Le travail de terrain est irremplaçable. Célina Jacquin et son équipe sur un chantier de bornage près de Champlitte.
Le travail de terrain est irremplaçable. Célina Jacquin et son équipe sur un chantier de bornage près de Champlitte.

Le parcellaire est l’outil de base de l’agriculteur. Bien le connaître, c’est aussi bien le mesurer. C’est la mission du géomètre expert, qui doit posséder à la fois la compétence technique pour mesurer, la compétence juridique pour certifier, et les qualités humaines pour mettre d’accord les parties.

Depuis que l’on collecte l’impôt, donc depuis pratiquement toujours, la puissance publique a dû s’ingénier à cartographier : c’est l’origine du cadastre. Le nôtre a connu un développement considérable à partir de 1807, sous Napoléon, qui confia à son ministre du Trésor la mission de recenser et mesurer plus de cent millions de parcelles sur tout l’Empire.

Le cadastre n’est qu’un outil fiscal

Le travail fut exécuté de façon très minutieuse, compte tenu des outils disponibles à l’époque. Et il fut la base du cadastre français encore jusqu'à nos jours, puisqu’on estime que la moitié des communes françaises disposent encore d’un plan dont la « carcasse » est napoléonienne.

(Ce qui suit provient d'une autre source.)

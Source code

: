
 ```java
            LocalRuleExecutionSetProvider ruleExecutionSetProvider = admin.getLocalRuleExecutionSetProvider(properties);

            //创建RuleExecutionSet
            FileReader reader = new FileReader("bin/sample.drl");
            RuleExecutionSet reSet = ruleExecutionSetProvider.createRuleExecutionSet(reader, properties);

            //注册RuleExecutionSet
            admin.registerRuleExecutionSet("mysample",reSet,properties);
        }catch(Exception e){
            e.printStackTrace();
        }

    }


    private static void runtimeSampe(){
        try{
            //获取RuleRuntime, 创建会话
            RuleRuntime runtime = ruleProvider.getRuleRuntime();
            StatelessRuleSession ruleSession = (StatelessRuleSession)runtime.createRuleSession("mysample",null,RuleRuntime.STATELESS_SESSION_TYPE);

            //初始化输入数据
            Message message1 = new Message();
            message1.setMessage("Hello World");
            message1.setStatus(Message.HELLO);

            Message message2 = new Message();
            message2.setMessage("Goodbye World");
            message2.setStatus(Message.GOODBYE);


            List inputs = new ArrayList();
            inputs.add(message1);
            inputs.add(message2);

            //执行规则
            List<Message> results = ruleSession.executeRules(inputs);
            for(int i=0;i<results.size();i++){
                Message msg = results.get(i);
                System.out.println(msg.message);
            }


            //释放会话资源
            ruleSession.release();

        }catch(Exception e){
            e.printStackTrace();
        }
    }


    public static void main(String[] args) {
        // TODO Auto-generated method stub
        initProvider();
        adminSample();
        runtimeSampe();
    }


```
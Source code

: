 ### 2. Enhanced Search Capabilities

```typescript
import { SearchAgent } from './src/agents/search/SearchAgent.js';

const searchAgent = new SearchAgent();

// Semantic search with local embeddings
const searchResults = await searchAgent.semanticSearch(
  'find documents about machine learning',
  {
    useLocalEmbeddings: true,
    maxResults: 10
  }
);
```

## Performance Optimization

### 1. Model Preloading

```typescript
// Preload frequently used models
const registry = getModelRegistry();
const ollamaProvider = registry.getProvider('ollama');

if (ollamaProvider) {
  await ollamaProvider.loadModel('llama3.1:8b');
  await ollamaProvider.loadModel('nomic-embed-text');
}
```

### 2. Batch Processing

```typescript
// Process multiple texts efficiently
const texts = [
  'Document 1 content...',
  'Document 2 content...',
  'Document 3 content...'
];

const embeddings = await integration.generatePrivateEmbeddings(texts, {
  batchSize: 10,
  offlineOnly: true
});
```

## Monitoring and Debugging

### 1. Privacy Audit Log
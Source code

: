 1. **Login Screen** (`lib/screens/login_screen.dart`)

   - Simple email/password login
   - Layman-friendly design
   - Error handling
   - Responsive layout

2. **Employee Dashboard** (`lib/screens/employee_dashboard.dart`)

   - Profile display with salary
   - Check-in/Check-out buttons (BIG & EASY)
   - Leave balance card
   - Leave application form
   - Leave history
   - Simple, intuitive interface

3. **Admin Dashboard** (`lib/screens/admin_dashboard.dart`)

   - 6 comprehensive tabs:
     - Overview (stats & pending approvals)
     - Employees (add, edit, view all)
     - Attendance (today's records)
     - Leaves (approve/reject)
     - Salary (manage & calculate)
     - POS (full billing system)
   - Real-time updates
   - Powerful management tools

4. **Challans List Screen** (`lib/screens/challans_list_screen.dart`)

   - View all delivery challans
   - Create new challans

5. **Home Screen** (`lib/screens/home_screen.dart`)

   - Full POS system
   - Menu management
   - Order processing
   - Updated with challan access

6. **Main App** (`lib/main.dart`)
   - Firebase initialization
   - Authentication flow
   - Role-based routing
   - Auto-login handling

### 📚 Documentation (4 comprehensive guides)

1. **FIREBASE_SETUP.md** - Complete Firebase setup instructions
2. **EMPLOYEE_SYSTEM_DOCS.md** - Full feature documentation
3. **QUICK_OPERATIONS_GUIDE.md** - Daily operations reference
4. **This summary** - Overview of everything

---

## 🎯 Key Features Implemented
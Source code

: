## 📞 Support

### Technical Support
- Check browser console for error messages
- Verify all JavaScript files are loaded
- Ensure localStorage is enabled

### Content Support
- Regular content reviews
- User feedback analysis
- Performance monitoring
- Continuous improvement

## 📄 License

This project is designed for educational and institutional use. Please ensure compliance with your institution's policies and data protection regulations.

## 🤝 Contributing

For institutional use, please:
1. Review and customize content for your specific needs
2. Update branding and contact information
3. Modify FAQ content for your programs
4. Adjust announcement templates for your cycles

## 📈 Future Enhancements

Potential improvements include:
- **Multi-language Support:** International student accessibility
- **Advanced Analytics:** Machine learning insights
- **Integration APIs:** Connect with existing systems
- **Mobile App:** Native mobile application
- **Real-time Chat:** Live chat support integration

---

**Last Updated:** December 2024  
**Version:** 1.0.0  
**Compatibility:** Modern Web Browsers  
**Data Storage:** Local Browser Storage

Pourtant, le cadastre n’est qu’un outil de collecte de l’impôt. Il ne représente pas toujours la réalité du terrain, comme on peut s’en apercevoir sur Géoportail en faisant apparaître à la fois les photos aériennes et le cadastre lui-même. D’ailleurs, l’aire définie par le cadastre est une « contenance », qui définit le niveau de l’impôt, mais ne correspond pas à la superficie réelle de la parcelle cadastrale, issue de mesures sur le terrain. Or, il est des occasions où l’on a besoin de connaître non pas la photographie fiscale d’un fonds, mais bien la photographie réelle, les mesures vraies.

Diviser, borner, positionner…

C’est là qu’intervient le géomètre-expert, profession qu’exerce Célina Jacquin, du Cabinet Jamey & Associés à Gray : «  Les propriétaires font appel à nous soit lorsqu’ils ont besoin de diviser une parcelle, pour une succession par exemple, ou lorsqu’ils ont besoin de connaître les limites de leur terrain, ou pour en connaître précisément la topographie (pentes par exemple).  » En France, le géomètre expert est le seul professionnel habilité à intervenir pour garantir les limites de propriété.

Contraint à un code professionnel précis, le géomètre expert agit « en toute indépendance et avec impartialité, pour toutes les parties concernées par la procédure », explique-t-on à l’ordre des géomètres experts. C’est-à-dire que s’il est sollicité par l’une des parties, il ne pourra pas la favoriser et s’astreindra au contraire à développer l’aspect contradictoire de la procédure.

À l’heure où chacun dispose d’un GPS relativement précis dans la poche, le rôle du géomètre expert reste donc essentiel. D’abord pour effectuer des mesures justes : le GPS n’est pas toujours suffisant ni disponible (sous-bois), y compris les technologies les plus modernes dont sont équipés les adeptes de l’agriculture de précision. Ensuite, pour certifier la mesure : le géomètre expert dresse le procès-verbal de bornage, et est seul apte à certifier le document d’arpentage qui permettra éventuellement de modifier le cadastre.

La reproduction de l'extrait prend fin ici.